__SUPPLIED ENTRIES__.
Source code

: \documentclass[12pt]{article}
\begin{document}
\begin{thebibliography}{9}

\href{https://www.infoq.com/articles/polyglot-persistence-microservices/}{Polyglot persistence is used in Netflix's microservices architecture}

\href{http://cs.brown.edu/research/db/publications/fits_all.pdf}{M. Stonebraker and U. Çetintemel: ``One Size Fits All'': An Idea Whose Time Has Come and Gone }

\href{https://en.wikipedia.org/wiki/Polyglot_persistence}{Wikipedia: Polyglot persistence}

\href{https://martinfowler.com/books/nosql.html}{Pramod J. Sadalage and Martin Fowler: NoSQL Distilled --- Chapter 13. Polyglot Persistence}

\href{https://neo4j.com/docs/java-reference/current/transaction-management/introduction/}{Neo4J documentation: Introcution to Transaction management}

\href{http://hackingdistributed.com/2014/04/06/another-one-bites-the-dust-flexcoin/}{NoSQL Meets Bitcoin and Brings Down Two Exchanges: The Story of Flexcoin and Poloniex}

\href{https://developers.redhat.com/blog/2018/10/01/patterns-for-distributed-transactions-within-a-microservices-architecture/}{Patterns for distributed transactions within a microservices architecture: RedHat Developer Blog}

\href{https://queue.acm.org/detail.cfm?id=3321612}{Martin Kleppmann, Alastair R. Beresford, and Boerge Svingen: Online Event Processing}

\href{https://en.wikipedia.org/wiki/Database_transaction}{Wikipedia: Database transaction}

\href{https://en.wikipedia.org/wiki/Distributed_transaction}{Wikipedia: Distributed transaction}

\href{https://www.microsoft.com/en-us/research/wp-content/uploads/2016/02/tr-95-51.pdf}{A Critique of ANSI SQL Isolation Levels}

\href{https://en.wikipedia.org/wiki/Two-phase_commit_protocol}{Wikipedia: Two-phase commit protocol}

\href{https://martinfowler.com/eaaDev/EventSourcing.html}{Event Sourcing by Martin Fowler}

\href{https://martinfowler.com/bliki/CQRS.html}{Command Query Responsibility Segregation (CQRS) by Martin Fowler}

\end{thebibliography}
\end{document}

__EXERCISE REQUIREMENTS__. Transcribe the whole listing with every word preserved.

__RESPONSE__.
Source code

: \documentclass[12pt]{article}
\begin{document}
\begin{thebibliography}{9}

\href{https://www.infoq.com/articles/polyglot-persistence-microservices/}{Polyglot persistence is used in Netflix's microservices architecture}

\href{http://cs.brown.edu/research/db/publications/fits_all.pdf}{M. Stonebraker and U. Çetintemel: ``One Size Fits All'': An Idea Whose Time Has Come and Gone }

\href{https://en.wikipedia.org/wiki/Polyglot_persistence}{Wikipedia: Polyglot persistence}

\href{https://martinfowler.com/books/nosql.html}{Pramod J. Sadalage and Martin Fowler: NoSQL Distilled --- Chapter 13. Polyglot Persistence}

\href{https://neo4j.com/docs/java-reference/current/transaction-management/introduction/}{Neo4J documentation: Introcution to Transaction management}

\href{http://hackingdistributed.com/2014/04/06/another-one-bites-the-dust-flexcoin/}{NoSQL Meets Bitcoin and Brings Down Two Exchanges: The Story of Flexcoin and Poloniex}

\href{https://developers.redhat.com/blog/2018/10/01/patterns-for-distributed-transactions-within-a-microservices-architecture/}{Patterns for distributed transactions within a microservices architecture: RedHat Developer Blog}

\href{https://queue.acm.org/detail.cfm?id=3321612}{Martin Kleppmann, Alastair R. Beresford, and Boerge Svingen: Online Event Processing}

\href{https://en.wikipedia.org/wiki/Database_transaction}{Wikipedia: Database transaction}

\href{https://en.wikipedia.org/wiki/Distributed_transaction}{Wikipedia: Distributed transaction}

\href{https://www.microsoft.com/en-us/research/wp-content/uploads/2016/02/tr-95-51.pdf}{A Critique of ANSI SQL Isolation Levels}

\href{https://en.wikipedia.org/wiki/Two-phase_commit_protocol}{Wikipedia: Two-phase commit protocol}

\href{https://martinfowler.com/eaaDev/EventSourcing.html}{Event Sourcing by Martin Fowler}

\href{https://martinfowler.com/bliki/CQRS.html}{Command Query Responsibility Segregation (CQRS) by Martin Fowler}

\end{thebibliography}
\end{document}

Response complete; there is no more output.